- _ENTRIES PROVIDED_:
********************

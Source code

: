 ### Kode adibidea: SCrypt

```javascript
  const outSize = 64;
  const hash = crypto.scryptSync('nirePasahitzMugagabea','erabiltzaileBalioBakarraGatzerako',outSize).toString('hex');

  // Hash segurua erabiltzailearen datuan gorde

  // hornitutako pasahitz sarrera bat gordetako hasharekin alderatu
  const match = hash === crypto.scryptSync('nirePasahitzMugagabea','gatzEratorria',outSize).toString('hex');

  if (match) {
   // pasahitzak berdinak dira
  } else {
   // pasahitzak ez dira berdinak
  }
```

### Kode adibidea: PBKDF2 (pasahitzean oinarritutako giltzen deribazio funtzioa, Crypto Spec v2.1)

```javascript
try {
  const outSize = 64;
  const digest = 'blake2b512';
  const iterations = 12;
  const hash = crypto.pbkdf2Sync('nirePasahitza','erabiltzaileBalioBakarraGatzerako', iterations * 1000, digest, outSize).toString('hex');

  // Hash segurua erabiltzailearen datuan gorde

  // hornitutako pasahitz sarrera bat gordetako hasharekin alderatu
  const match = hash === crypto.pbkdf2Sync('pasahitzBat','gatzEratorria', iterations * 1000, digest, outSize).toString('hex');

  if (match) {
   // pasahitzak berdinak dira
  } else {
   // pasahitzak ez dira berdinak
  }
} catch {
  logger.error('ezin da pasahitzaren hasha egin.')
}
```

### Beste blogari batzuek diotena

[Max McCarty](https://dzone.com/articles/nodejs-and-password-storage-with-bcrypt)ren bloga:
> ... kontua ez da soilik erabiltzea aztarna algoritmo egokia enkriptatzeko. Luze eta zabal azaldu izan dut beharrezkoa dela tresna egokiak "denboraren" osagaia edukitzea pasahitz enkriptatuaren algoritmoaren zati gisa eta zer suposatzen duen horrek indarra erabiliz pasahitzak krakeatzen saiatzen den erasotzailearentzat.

********************

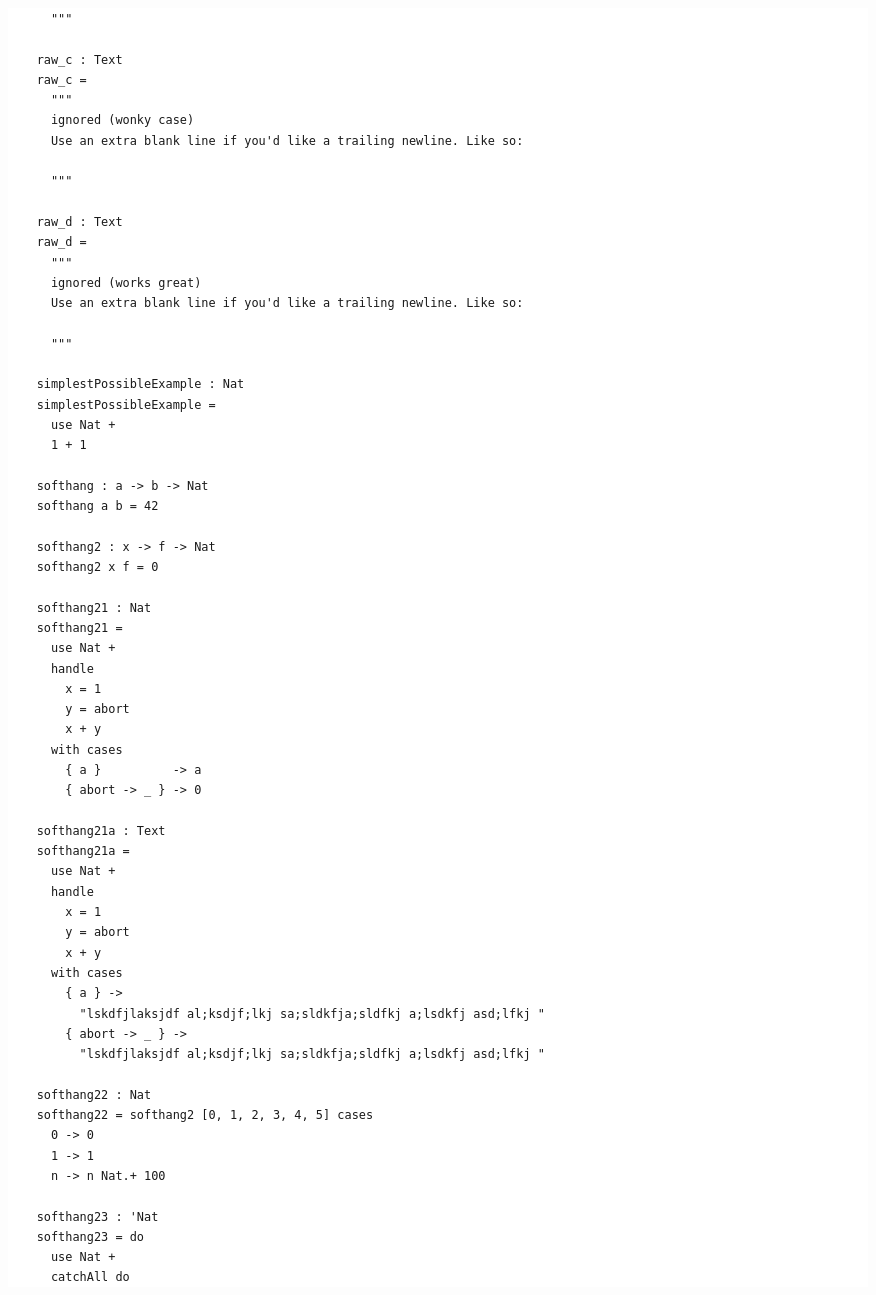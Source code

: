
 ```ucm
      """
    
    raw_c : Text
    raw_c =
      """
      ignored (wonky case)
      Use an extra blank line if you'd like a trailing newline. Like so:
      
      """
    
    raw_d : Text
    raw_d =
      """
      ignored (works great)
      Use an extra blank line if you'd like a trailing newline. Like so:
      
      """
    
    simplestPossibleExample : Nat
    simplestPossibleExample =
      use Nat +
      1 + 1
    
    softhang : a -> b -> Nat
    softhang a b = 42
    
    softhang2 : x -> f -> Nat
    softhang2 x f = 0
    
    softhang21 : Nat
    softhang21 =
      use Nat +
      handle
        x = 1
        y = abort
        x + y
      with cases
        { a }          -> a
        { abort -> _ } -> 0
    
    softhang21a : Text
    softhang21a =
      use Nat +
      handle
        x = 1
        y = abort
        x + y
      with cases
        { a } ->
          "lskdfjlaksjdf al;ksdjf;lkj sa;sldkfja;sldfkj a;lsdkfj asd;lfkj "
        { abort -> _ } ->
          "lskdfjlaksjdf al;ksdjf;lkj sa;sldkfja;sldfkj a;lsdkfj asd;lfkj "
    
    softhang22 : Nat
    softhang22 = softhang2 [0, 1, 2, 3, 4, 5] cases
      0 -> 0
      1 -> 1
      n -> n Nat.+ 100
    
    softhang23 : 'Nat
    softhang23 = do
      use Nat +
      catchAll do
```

********************

- _WORK INSTRUCTIONS_: Gather each line of the listing that holds the string "Kode".

- _EXERCISE RESULT_:
: ### Kode adibidea: SCrypt
### Kode adibidea: PBKDF2 (pasahitzean oinarritutako giltzen deribazio funtzioa, Crypto Spec v2.1)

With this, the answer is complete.